■ **Source texts of formatted documents**
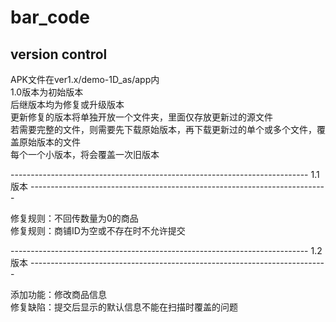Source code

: # bar_code
version control
--------------------------------------------------------------------------
<p>APK文件在ver1.x/demo-1D_as/app内</br>
1.0版本为初始版本</br>
后继版本均为修复或升级版本</br>
更新修复的版本将单独开放一个文件夹，里面仅存放更新过的源文件</br>
若需要完整的文件，则需要先下载原始版本，再下载更新过的单个或多个文件，覆盖原始版本的文件</br>
每个一个小版本，将会覆盖一次旧版本</br></p>
--------------------------------------------------------------------------
1.1版本
--------------------------------------------------------------------------
<p>修复规则：不回传数量为0的商品</br>
修复规则：商铺ID为空或不存在时不允许提交</br></p>
--------------------------------------------------------------------------
1.2版本
--------------------------------------------------------------------------
<p>添加功能：修改商品信息</br>
修复缺陷：提交后显示的默认信息不能在扫描时覆盖的问题</p>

■ **REQUIREMENT**
Every entry above needs to be duplicated exactly, without its images.

■ **REPLY**
Source code

: # bar_code
version control
--------------------------------------------------------------------------
<p>APK文件在ver1.x/demo-1D_as/app内</br>
1.0版本为初始版本</br>
后继版本均为修复或升级版本</br>
更新修复的版本将单独开放一个文件夹，里面仅存放更新过的源文件</br>
若需要完整的文件，则需要先下载原始版本，再下载更新过的单个或多个文件，覆盖原始版本的文件</br>
每个一个小版本，将会覆盖一次旧版本</br></p>
--------------------------------------------------------------------------
1.1版本
--------------------------------------------------------------------------
<p>修复规则：不回传数量为0的商品</br>
修复规则：商铺ID为空或不存在时不允许提交</br></p>
--------------------------------------------------------------------------
1.2版本
--------------------------------------------------------------------------
<p>添加功能：修改商品信息</br>
修复缺陷：提交后显示的默认信息不能在扫描时覆盖的问题</p>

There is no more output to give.